Nikki McCarthy

Mother honors daughter’s memory through music, art programs

Watching kids splattering each other with paint and running around beneath the early afternoon sun, Nikki McCarthy holds back tears. It’s hard for her to visit Flying Horse Farms. But she finds joy in it, too. Here, she sees firsthand how Sam’s Fans, an organization she started in her daughter’s name, helps children.

“It makes her really excited that she’s out there doing something good from something horrible that happened,” said Patti Snyder, McCarthy’s mom.

The money Sam’s Fans raises goes toward funding music and art therapy programs for children. McCarthy, 45, isn’t hands-on with the therapy, but she makes it possible.

“The art and music therapy part is really personal and really intimate to each patient and family,” said McCarthy’s best friend, Mandi McGlone.

Sam’s Fans, which started in 2015, has funded a specialist for the last two years at Flying Horse Farms, a summer camp that provides experiences for children with serious illnesses at no cost. McCarthy said it was important for her to donate to a summer camp because Sam didn’t get to go.

“I don’t know who comes or what it looks like, but everyone’s happy,” she said. “As long as everyone’s happy, it works for me.”

The specialist implements camp-wide programming for music, dance, drama, theater and other activities for campers. Sam’s Fans raises money through events like 5Ks and an annual live music and fashion show called Thread of Hope.

McCarthy grew up in Minerva Park, near Westerville. She lives in Upper Arlington and was a full-time mom before starting Sam’s Fans.

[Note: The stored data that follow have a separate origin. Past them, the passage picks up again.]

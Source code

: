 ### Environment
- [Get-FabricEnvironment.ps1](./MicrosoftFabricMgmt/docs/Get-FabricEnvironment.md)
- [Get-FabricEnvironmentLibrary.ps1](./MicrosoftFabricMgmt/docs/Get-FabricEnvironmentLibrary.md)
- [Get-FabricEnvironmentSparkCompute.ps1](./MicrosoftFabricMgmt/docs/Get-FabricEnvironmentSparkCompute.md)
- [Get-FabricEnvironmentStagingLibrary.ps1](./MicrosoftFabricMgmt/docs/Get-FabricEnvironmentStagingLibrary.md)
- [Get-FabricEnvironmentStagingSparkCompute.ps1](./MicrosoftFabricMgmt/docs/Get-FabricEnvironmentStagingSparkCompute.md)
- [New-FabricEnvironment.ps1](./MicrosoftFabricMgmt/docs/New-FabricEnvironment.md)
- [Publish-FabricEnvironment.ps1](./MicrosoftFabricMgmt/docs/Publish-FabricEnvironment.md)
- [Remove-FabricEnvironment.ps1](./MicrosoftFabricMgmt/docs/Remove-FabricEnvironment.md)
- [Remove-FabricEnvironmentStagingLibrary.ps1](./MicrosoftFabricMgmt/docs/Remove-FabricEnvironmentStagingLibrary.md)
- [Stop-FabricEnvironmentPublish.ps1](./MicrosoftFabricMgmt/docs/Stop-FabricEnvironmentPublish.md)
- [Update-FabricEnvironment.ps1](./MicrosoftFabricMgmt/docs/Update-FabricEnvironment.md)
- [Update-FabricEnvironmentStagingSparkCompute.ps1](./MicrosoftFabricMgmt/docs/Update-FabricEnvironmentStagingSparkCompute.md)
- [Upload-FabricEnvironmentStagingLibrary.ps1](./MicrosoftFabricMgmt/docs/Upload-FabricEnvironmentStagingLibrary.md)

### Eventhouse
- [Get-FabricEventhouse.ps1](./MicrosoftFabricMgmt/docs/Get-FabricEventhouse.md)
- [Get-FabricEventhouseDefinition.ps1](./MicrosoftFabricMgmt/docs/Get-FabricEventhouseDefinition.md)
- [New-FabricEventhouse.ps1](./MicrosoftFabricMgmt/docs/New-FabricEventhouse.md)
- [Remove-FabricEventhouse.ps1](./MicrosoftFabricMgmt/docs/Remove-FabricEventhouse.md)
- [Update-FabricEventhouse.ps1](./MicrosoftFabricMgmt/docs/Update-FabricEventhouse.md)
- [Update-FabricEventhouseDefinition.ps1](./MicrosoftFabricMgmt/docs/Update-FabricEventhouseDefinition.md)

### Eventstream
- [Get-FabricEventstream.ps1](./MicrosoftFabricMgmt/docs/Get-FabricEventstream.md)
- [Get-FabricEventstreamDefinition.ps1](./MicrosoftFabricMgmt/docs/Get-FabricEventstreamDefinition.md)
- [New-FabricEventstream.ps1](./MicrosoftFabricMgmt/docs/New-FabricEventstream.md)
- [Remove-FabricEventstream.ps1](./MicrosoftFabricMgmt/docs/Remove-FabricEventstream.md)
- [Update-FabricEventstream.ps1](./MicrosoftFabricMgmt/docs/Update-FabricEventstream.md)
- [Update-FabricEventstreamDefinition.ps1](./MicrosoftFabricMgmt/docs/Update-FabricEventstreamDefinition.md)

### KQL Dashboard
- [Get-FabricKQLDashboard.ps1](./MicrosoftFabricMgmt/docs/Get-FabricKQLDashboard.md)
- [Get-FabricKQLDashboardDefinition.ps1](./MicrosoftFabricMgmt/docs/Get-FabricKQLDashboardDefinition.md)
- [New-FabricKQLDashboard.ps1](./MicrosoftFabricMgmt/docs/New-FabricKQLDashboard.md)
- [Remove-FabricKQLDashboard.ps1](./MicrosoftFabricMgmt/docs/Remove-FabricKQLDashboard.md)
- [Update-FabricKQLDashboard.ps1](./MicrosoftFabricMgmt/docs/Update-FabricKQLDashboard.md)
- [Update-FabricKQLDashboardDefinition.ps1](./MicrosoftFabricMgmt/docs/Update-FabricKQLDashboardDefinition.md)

Of her four children, only Sam had Fanconi anemia. The disease, according to the Fanconi Anemia Research Fund, is a DNA-repair disease that can lead to bone marrow failure, leukemia and solid tumors. Sometimes, infants have symptoms from birth. Sam didn’t. Instead, Sam got a cold she couldn’t shake. After a slew of doctor’s appointments, she was diagnosed when she was in first grade. She died when she was 11, on October 15, 2009.

“The day that Sam died, I remember walking into the hospital room, and Nikki said, ‘What am I going to do?’” McGlone said. “And I said ‘I don’t know, but I’ll be right by your side and we’ll do it together.’ I didn’t know at the time what that meant, but I know now.”

McCarthy started Sam’s Fans, with McGlone’s help, as a nonprofit in 2015. McCarthy is the executive director and McGlone is the associate director.

Most donations to Sam’s Fans these days go toward funding music and art therapy programs. Funding recipients across the state include Cincinnati Children’s Hospital Medical Center, Dayton Children’s Hospital, and Nationwide Children’s Hospital here in Columbus, McGlone said.

Sam’s Fans also donated ukuleles to Flying Horse Farms. Kids can learn to play the instrument and use them in performances.

Rob Lyberg is a summer camp counselor at Flying Horse Farms. “It gave them some sort of solace,” he said about the music programming. “Sometimes, the world can be crazy between hospital visits.”

McCarthy’s son Finn said he sees that Sam’s Fans has done more than help children.

“They all mean something,” Finn said about other charities. “But I think, to my mom, it’s different, because it’s just something that really helped her.”

McGlone sees McCarthy as a “fierce advocate” for her children, and someone who is always there when needed.

“She is one of the strongest people that I’ve ever met,” McGlone said. “She has been so inspiring to watch—just the way that she has turned her grief into this beautiful, beautiful thing that really honors Sam and what Sam loved.”